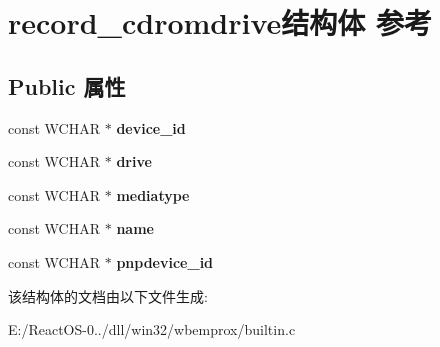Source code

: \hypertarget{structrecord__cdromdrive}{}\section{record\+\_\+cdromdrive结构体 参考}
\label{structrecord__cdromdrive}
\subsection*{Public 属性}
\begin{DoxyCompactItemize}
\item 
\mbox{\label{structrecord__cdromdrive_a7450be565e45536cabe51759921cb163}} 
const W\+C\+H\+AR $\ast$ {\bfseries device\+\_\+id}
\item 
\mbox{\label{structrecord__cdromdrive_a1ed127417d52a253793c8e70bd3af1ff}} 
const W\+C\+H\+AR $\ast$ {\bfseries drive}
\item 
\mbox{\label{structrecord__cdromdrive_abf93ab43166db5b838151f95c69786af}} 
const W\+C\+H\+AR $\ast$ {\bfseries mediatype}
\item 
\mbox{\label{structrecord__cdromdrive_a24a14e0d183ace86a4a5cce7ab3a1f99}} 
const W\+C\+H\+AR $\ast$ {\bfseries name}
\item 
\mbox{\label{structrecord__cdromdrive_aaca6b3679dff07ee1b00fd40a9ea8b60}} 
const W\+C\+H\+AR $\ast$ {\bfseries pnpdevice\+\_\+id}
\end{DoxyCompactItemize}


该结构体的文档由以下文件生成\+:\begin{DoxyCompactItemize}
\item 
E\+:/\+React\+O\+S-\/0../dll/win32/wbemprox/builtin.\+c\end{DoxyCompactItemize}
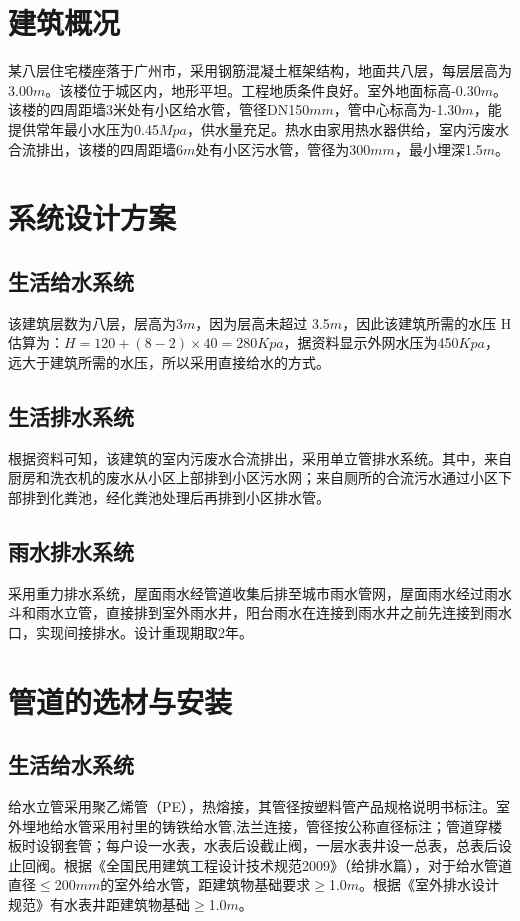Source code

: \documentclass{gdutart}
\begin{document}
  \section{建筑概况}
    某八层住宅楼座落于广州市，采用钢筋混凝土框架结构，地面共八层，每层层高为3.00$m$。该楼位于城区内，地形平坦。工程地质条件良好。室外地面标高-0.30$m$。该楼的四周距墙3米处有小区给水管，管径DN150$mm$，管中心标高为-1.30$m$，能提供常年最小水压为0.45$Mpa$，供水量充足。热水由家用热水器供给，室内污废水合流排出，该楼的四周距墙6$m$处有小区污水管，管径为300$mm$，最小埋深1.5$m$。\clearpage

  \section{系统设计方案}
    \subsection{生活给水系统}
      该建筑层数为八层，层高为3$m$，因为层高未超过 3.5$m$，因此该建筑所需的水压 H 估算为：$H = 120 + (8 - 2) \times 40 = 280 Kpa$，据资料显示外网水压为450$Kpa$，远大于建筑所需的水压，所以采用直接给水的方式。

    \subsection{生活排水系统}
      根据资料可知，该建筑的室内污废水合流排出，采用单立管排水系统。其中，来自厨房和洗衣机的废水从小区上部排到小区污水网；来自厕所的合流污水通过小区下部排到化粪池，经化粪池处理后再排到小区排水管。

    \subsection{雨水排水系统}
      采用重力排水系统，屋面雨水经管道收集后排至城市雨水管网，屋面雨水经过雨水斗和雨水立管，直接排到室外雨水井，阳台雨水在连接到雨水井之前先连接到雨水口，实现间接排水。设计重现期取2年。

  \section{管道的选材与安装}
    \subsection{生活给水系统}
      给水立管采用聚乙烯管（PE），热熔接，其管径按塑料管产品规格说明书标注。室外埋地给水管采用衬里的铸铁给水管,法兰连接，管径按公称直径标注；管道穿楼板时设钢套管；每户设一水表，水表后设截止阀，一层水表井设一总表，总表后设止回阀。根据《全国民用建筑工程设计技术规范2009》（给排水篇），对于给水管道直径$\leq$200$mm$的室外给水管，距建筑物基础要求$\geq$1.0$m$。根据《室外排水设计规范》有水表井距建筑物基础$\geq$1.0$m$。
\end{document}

···

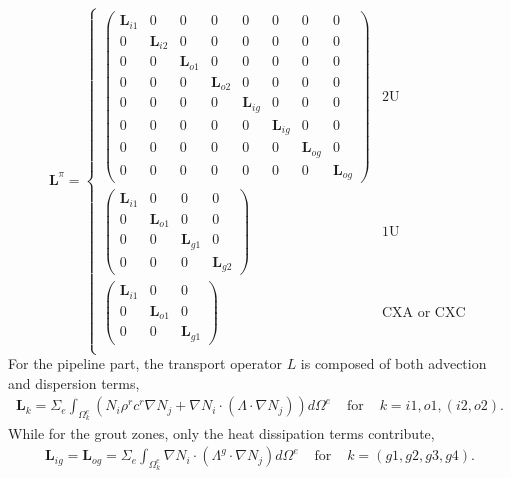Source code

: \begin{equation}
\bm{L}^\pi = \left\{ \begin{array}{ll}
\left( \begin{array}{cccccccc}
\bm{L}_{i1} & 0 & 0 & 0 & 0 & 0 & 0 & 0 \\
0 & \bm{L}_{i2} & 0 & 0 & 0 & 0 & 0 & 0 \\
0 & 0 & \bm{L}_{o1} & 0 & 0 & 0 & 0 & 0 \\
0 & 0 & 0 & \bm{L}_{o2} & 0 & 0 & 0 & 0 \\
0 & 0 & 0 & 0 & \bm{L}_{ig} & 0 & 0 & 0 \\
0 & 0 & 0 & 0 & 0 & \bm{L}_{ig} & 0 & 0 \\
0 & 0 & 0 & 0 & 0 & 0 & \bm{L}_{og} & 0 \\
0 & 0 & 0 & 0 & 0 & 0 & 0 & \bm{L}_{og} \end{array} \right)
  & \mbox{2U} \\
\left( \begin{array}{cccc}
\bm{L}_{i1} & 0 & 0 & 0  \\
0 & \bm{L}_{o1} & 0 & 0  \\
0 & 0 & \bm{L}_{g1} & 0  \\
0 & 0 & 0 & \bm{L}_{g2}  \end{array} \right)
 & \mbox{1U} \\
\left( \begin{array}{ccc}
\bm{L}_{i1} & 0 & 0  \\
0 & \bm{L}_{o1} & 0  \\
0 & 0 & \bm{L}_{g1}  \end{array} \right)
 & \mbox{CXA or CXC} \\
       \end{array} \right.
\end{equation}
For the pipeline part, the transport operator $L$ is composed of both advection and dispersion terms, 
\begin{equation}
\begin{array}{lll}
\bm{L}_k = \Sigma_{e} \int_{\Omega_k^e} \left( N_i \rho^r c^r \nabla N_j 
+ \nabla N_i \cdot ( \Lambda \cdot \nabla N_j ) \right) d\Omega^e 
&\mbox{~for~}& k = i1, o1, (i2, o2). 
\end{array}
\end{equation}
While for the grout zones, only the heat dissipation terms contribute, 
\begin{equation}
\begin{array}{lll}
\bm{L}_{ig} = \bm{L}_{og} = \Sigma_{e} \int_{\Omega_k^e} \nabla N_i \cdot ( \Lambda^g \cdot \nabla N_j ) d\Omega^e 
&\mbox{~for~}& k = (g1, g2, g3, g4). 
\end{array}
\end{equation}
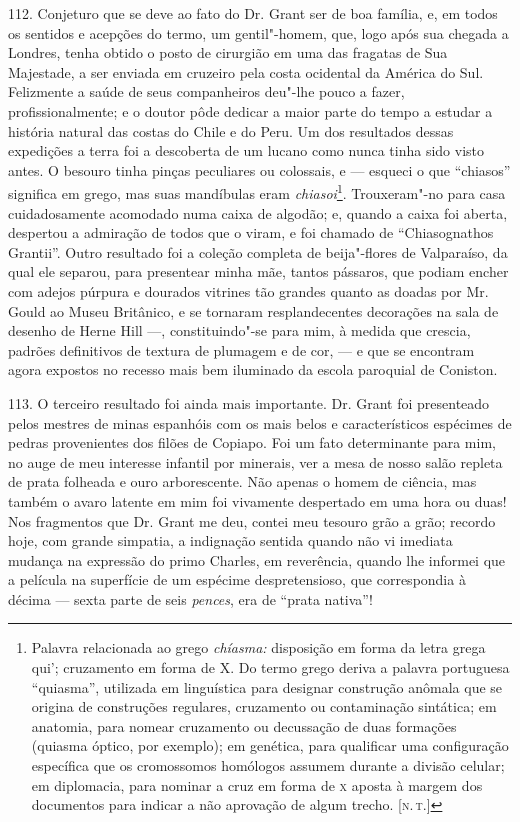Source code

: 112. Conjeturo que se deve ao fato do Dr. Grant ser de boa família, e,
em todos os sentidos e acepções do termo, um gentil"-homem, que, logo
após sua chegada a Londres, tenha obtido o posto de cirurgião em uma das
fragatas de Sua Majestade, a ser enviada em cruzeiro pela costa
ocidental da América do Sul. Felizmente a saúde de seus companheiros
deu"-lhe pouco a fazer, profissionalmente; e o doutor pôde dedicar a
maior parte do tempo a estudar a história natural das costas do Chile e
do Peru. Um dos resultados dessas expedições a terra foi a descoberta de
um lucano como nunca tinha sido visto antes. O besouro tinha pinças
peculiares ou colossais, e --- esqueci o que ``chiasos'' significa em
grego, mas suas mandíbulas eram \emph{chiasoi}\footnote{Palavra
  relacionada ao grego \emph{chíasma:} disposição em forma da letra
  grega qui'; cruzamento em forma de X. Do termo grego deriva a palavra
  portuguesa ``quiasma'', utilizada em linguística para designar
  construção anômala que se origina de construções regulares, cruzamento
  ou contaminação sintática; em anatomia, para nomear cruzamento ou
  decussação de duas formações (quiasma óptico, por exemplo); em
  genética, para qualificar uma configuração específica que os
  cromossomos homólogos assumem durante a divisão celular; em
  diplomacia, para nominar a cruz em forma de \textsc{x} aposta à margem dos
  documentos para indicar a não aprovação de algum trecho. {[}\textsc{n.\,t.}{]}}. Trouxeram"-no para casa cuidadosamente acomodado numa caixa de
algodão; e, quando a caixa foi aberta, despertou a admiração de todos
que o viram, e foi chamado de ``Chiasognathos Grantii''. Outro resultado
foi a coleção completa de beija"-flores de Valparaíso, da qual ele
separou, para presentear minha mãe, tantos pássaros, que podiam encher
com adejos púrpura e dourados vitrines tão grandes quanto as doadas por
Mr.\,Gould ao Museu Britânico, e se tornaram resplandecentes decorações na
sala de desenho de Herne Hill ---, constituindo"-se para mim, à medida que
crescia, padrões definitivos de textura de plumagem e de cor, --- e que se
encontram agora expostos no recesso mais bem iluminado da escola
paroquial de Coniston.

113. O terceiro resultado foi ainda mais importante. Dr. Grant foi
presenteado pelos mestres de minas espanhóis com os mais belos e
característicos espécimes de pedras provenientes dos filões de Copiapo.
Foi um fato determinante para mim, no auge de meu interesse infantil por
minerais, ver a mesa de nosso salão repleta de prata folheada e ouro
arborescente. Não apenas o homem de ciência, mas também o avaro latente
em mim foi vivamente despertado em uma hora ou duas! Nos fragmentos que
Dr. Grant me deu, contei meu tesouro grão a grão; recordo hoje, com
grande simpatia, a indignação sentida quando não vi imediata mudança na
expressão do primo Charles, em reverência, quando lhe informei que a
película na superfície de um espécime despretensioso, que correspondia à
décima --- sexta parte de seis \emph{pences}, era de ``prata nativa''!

···

■ Work to be completed: Please return all lines from the records that hold the word "bfseries".

■ Response area:
const W\+C\+H\+AR $\ast$ {\bfseries device\+\_\+id}
const W\+C\+H\+AR $\ast$ {\bfseries drive}
const W\+C\+H\+AR $\ast$ {\bfseries mediatype}
const W\+C\+H\+AR $\ast$ {\bfseries name}
const W\+C\+H\+AR $\ast$ {\bfseries pnpdevice\+\_\+id}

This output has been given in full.